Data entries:
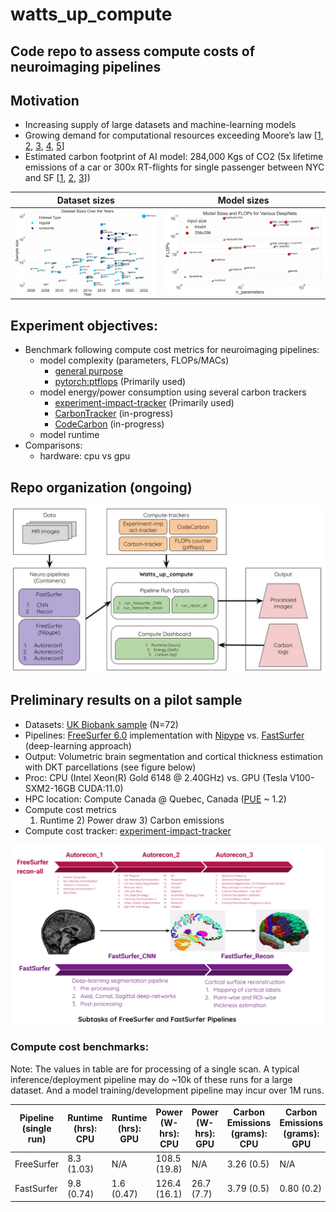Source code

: # watts_up_compute

## Code repo to assess compute costs of neuroimaging pipelines


## Motivation
- Increasing supply of large datasets and machine-learning models
- Growing demand for computational resources exceeding Moore’s law [[1](https://openai.com/blog/ai-and-compute/), [2](https://www.technologyreview.com/2019/06/06/239031/training-a-single-ai-model-can-emit-as-much-carbon-as-five-cars-in-their-lifetimes/
), [3](https://arxiv.org/abs/1907.10597), [4](https://dl.acm.org/doi/10.1145/3442188.3445922), [5](https://arxiv.org/abs/2104.10350)]
- Estimated carbon footprint of AI model: 284,000 Kgs of CO2 (5x lifetime emissions of a car or 300x RT-flights for single passenger between NYC and SF [[1](https://openai.com/blog/ai-and-compute/), [2](https://www.technologyreview.com/2019/06/06/239031/training-a-single-ai-model-can-emit-as-much-carbon-as-five-cars-in-their-lifetimes/
), [3](https://arxiv.org/abs/1907.10597)])


|        Dataset sizes        | Model sizes      | 
| :-------------: | :----------: | 
|<img src="figures/Fig1b.png" alt="Drawing" align="middle" width="500px"/>|<img src="figures/Fig1c.png" alt="Drawing" align="middle" width="570px"/> |

## Experiment objectives:
- Benchmark following compute cost metrics for neuroimaging pipelines:
  - model complexity (parameters, FLOPs/MACs)
    - [general purpose](http://www.bnikolic.co.uk/blog/python/flops/2019/09/27/python-counting-events.html)
    - [pytorch:ptflops](https://github.com/sovrasov/flops-counter.pytorch) (Primarily used)
  - model energy/power consumption using several carbon trackers
    - [experiment-impact-tracker](https://github.com/Breakend/experiment-impact-tracker) (Primarily used)
    - [CarbonTracker](https://github.com/lfwa/carbontracker) (in-progress)
    - [CodeCarbon](https://github.com/mlco2/codecarbon) (in-progress)
  - model runtime
- Comparisons:
  - hardware: cpu vs gpu
  
## Repo organization (ongoing)
<img src="figures/Watts_up_compute_org.jpg" alt="Drawing" align="middle" width="800px"/>


## Preliminary results on a pilot sample

- Datasets: [UK Biobank sample](https://www.ukbiobank.ac.uk/enable-your-research/register) (N=72)
- Pipelines: [FreeSurfer 6.0](https://surfer.nmr.mgh.harvard.edu/) implementation with [Nipype](https://nipype.readthedocs.io/en/latest/users/examples/smri_fsreconall.html) vs. [FastSurfer]((https://github.com/Deep-MI/FastSurfer)) (deep-learning approach) 
- Output: Volumetric brain segmentation and cortical thickness estimation with DKT parcellations (see figure below)
- Proc: CPU (Intel Xeon(R) Gold 6148 @ 2.40GHz) vs. GPU (Tesla V100-SXM2-16GB CUDA:11.0)
- HPC location: Compute Canada @ Quebec, Canada ([PUE](https://en.wikipedia.org/wiki/Power_usage_effectiveness) ~ 1.2)
- Compute cost metrics
  1) Runtime         2) Power draw         3) Carbon emissions
- Compute cost tracker: [experiment-impact-tracker]((https://github.com/Breakend/experiment-impact-tracker))


<img src="figures/FreeSurfer_FastSurfer.png" alt="Drawing" align="middle" width="800px"/>


### Compute cost benchmarks:
Note: The values in table are for processing of a single scan. A typical inference/deployment pipeline may do ~10k of these runs for a large dataset. And a model training/development pipeline may incur over 1M runs. 


|        Pipeline (single run)  | Runtime (hrs): CPU        | Runtime (hrs): GPU        | Power (W-hrs): CPU          | Power (W-hrs): GPU        |  Carbon Emissions (grams): CPU        |  Carbon Emissions (grams): GPU        |
|-----------------------------------------------------|------------|------------|------------|------------|------------|------------|
| FreeSurfer    | 8.3 (1.03) | N/A        | 108.5 (19.8) | N/A        | 3.26 (0.5) | N/A        |
| FastSurfer    | 9.8 (0.74) | 1.6 (0.47) | 126.4 (16.1) | 26.7 (7.7) | 3.79 (0.5) | 0.80 (0.2) |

Requirement: What is asked for is an exact copy of the lines above from the one containing "- Compute cost metrics" through the one containing "Pipeline (single run)", and only those.

Output below:
- Compute cost metrics
  1) Runtime         2) Power draw         3) Carbon emissions
- Compute cost tracker: [experiment-impact-tracker]((https://github.com/Breakend/experiment-impact-tracker))


<img src="figures/FreeSurfer_FastSurfer.png" alt="Drawing" align="middle" width="800px"/>


### Compute cost benchmarks:
Note: The values in table are for processing of a single scan. A typical inference/deployment pipeline may do ~10k of these runs for a large dataset. And a model training/development pipeline may incur over 1M runs. 


|        Pipeline (single run)  | Runtime (hrs): CPU        | Runtime (hrs): GPU        | Power (W-hrs): CPU          | Power (W-hrs): GPU        |  Carbon Emissions (grams): CPU        |  Carbon Emissions (grams): GPU        |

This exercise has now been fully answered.